🤖 AI Summary
To address low counting accuracy in complex scenes caused by scale variations and background clutter, this paper proposes a Transformer-based robust crowd counting network. The method introduces three key innovations: (1) an Adaptive Scale-Aware Module (ASAM) driven by input-dependent deformable convolution (IDConv) to enable dynamic receptive field modeling; (2) a Detail-Embedded Attention Block (DEAB) that integrates global-local self-attention to enhance head-structure perception; and (3) a Multi-level Feature Fusion Module (MFFM) to strengthen cross-scale semantic representation. Evaluated on four major benchmarks—ShanghaiTech Part_A, ShanghaiTech Part_B, NWPU-Crowd, and QNRF—the proposed approach achieves state-of-the-art performance, consistently outperforming existing methods in both Mean Absolute Error (MAE) and Mean Squared Error (MSE).
📝 Abstract
Crowd counting, which is a key computer vision task, has emerged as a fundamental technology in crowd analysis and public safety management. However, challenges such as scale variations and complex backgrounds significantly impact the accuracy of crowd counting. To mitigate these issues, this paper proposes a robust Transformer-based crowd counting network, termed RCCFormer, specifically designed for background suppression and scale awareness. The proposed method incorporates a Multi-level Feature Fusion Module (MFFM), which meticulously integrates features extracted at diverse stages of the backbone architecture. It establishes a strong baseline capable of capturing intricate and comprehensive feature representations, surpassing traditional baselines. Furthermore, the introduced Detail-Embedded Attention Block (DEAB) captures contextual information and local details through global self-attention and local attention along with a learnable manner for efficient fusion. This enhances the model's ability to focus on foreground regions while effectively mitigating background noise interference. Additionally, we develop an Adaptive Scale-Aware Module (ASAM), with our novel Input-dependent Deformable Convolution (IDConv) as its fundamental building block.

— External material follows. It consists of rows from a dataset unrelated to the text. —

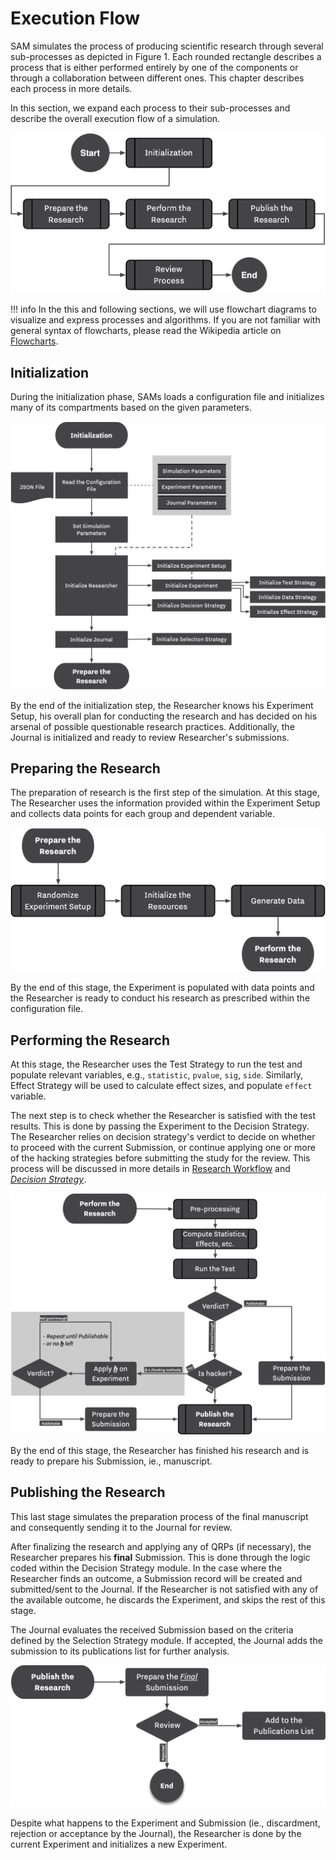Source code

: # Execution Flow

SAM simulates the process of producing scientific research through several sub-processes as depicted in Figure 1. Each rounded rectangle describes a process that is either performed entirely by one of the components or through a collaboration between different ones. This chapter describes each process in more details.

In this section, we expand each process to their sub-processes and describe the overall execution flow of a simulation.

![<b>Figure 1.</b> Overall Execution Flow of SAM](/figures/main-routine.png)

!!! info
	In the this and following sections, we will use flowchart diagrams to visualize and express processes and algorithms. If you are not familiar with general syntax of flowcharts, please read the Wikipedia article on [Flowcharts](https://en.wikipedia.org/wiki/Flowchart#Building_blocks).

## Initialization

During the initialization phase, SAMs loads a configuration file and initializes many of its compartments based on the given parameters. 

![<b>Figure 2.</b> Initialization Routine.](/figures/initialization.png)

By the end of the initialization step, the Researcher knows his Experiment Setup, his overall plan for conducting the research and has decided on his arsenal of possible questionable research practices. Additionally, the Journal is initialized and ready to review Researcher's submissions.

<!-- After reading user parameters, SAM proceeds with initializing each of its components. Initialization mainly prepares the internal specifications of each compartment. At the end of the initialization stage, Researcher is aware of all parameters and is ready to conduct the — already established — Experiment. -->

## Preparing the Research

The preparation of research is the first step of the simulation. At this stage, The Researcher uses the information provided within the Experiment Setup and collects data points for each group and dependent variable. 


![<b>Figure 3.</b> Preparing the Research.](/figures/prepare-research.png)


By the end of this stage, the Experiment is populated with data points and the Researcher is ready to conduct his research as prescribed within the configuration file.

## Performing the Research

At this stage, the Researcher uses the Test Strategy to run the test and populate relevant variables, e.g., `statistic`, `pvalue`, `sig`, `side`. Similarly, Effect Strategy will be used to calculate effect sizes, and populate `effect` variable.

The next step is to check whether the Researcher is satisfied with the test results. This is done by passing the Experiment to the Decision Strategy. The Researcher relies on decision strategy's verdict to decide on whether to proceed with the current Submission, or continue applying one or more of the hacking strategies before submitting the study for the review. This process will be discussed in more details in [Research Workflow](research-workflow.md) and *[Decision Strategy](decision-strategies.md)*.


![Figure 4. Steps involved in performing the research](/figures/perform-research.png)

By the end of this stage, the Researcher has finished his research and is ready to prepare his Submission, ie., manuscript.

## Publishing the Research

This last stage simulates the preparation process of the final manuscript and consequently sending it to the Journal for review.

After finalizing the research and applying any of QRPs (if necessary), the Researcher prepares his **final** Submission. This is done through the logic coded within the Decision Strategy module. In the case where the Researcher finds an outcome, a Submission record will be created and submitted/sent to the Journal. If the Researcher is not satisfied with any of the available outcome, he discards the Experiment, and skips the rest of this stage.

The Journal evaluates the received Submission based on the criteria defined by the Selection Strategy module. If accepted, the Journal adds the submission to its publications list for further analysis.

![Figure 5. Steps involving publishing a research](/figures/publish-research.png)

Despite what happens to the Experiment and Submission (ie., discardment, rejection or acceptance by the Journal), the Researcher is done by the current Experiment and initializes a new Experiment.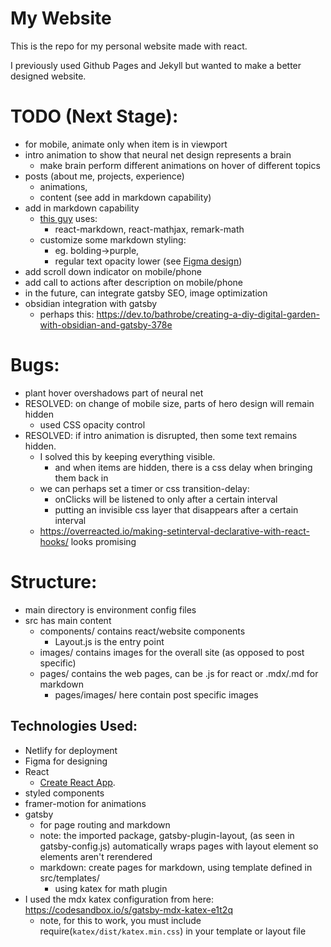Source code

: # My Website
This is the repo for my personal website made with react.

I previously used Github Pages and Jekyll but wanted to make a better designed website.

# TODO (Next Stage):
- for mobile, animate only when item is in viewport
- intro animation to show that neural net design represents a brain
    - make brain perform different animations on hover of different topics
- posts (about me, projects, experience)
    - animations,
    - content (see add in markdown capability)
- add in markdown capability 
    - [this guy](https://medium.com/@MatDrinksTea/rendering-markdown-and-latex-in-react-dec355e74119) uses:
        - react-markdown, react-mathjax, remark-math
    - customize some markdown styling: 
        - eg. bolding->purple, 
        - regular text opacity lower (see [Figma design](https://www.figma.com/file/2uTvyLg768yLTsSJLLBuXh/Personal-Website?node-id=0%3A1))
- add scroll down indicator on mobile/phone
- add call to actions after description on mobile/phone
- in the future, can integrate gatsby SEO, image optimization
- obsidian integration with gatsby
    - perhaps this: https://dev.to/bathrobe/creating-a-diy-digital-garden-with-obsidian-and-gatsby-378e

# Bugs:
- plant hover overshadows part of neural net
- RESOLVED: on change of mobile size, parts of hero design will remain hidden
    - used CSS opacity control
- RESOLVED: if intro animation is disrupted, then some text remains hidden.
    - I solved this by keeping everything visible. 
        - and when items are hidden, there is a css delay when bringing them back in
    - we can perhaps set a timer or css transition-delay:
        - onClicks will be listened to only after a certain interval
        - putting an invisible css layer that disappears after a certain interval
    - https://overreacted.io/making-setinterval-declarative-with-react-hooks/ looks promising

# Structure:
- main directory is environment config files
- src has main content
    - components/ contains react/website components
        - Layout.js is the entry point
    - images/ contains images for the overall site (as opposed to post specific)
    - pages/ contains the web pages, can be .js for react or .mdx/.md for markdown
        - pages/images/ here contain post specific images

## Technologies Used:
- Netlify for deployment
- Figma for designing
- React
    - [Create React App](https://github.com/facebook/create-react-app).
- styled components
- framer-motion for animations
- gatsby
    - for page routing and markdown
    - note: the imported package, gatsby-plugin-layout, (as seen in gatsby-config.js) automatically wraps pages with layout element so elements aren't rerendered 
    - markdown: create pages for markdown, using template defined in src/templates/
        - using katex for math plugin
- I used the mdx katex configuration from here: https://codesandbox.io/s/gatsby-mdx-katex-e1t2q
    - note, for this to work, you must include require(`katex/dist/katex.min.css`) in your template or layout file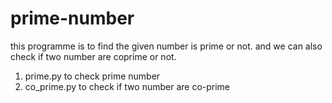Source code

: # prime-number

this programme is to find the given number is prime or not.
and we can also check if two number are coprime or not.
1. prime.py to check prime number
2. co_prime.py to check if two number are co-prime
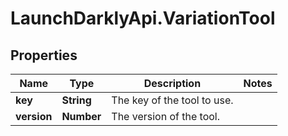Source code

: # LaunchDarklyApi.VariationTool

## Properties

Name | Type | Description | Notes
------------ | ------------- | ------------- | -------------
**key** | **String** | The key of the tool to use. | 
**version** | **Number** | The version of the tool. | 


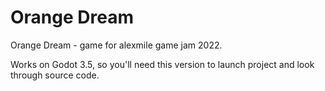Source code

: # Orange Dream
Orange Dream - game for alexmile game jam 2022.

Works on Godot 3.5, so you'll need this version to launch project and look through source code.
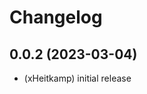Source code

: # Changelog
<!--
    Placeholder for the next version (at the beginning of the line):
    ### **WORK IN PROGRESS**
-->
## 0.0.2 (2023-03-04)
* (xHeitkamp) initial release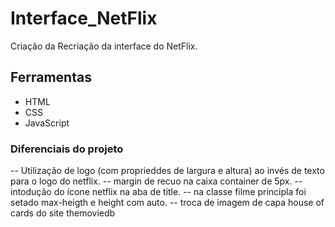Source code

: # Interface_NetFlix
Criação da Recriação da interface do NetFlix.

## Ferramentas

- HTML
- CSS
- JavaScript

### Diferenciais do projeto

-- Utilização de logo (com proprieddes de largura e altura) ao invés de texto para o logo do netflix.
-- margin de recuo na caixa container de 5px.
-- intodução do ícone netflix na aba de title.
-- na classe filme principla foi setado max-heigth e height com auto.
-- troca de imagem de capa house of cards do site themoviedb
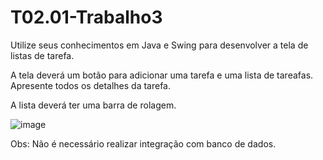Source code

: # T02.01-Trabalho3

Utilize seus conhecimentos em Java e Swing para desenvolver a tela de listas de tarefa.

A tela deverá um botão para adicionar uma tarefa e uma lista de tareafas. Apresente todos os detalhes da tarefa.

A lista deverá ter uma barra de rolagem.

![image](https://user-images.githubusercontent.com/111375529/199861009-b3d221aa-24db-4d85-8650-7c7b85ebb4f6.png)

Obs: Não é necessário realizar integração com banco de dados.
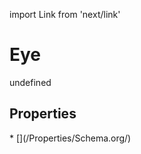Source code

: import Link from 'next/link'
# Eye

undefined

## Properties

<Grid>
* [](/Properties/Schema.org/)

</Grid>

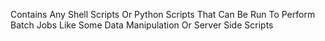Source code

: Contains Any Shell Scripts Or Python Scripts That Can Be Run To Perform Batch Jobs Like Some Data Manipulation Or Server Side Scripts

This module dynamically adapts to changes in head target shapes and scales, significantly improving the network's capability to accommodate large-scale variations. The effectiveness of the proposed method is validated on the ShanghaiTech Part_A and Part_B, NWPU-Crowd, and QNRF datasets. The results demonstrate that our RCCFormer achieves excellent performance across all four datasets, showcasing state-of-the-art outcomes.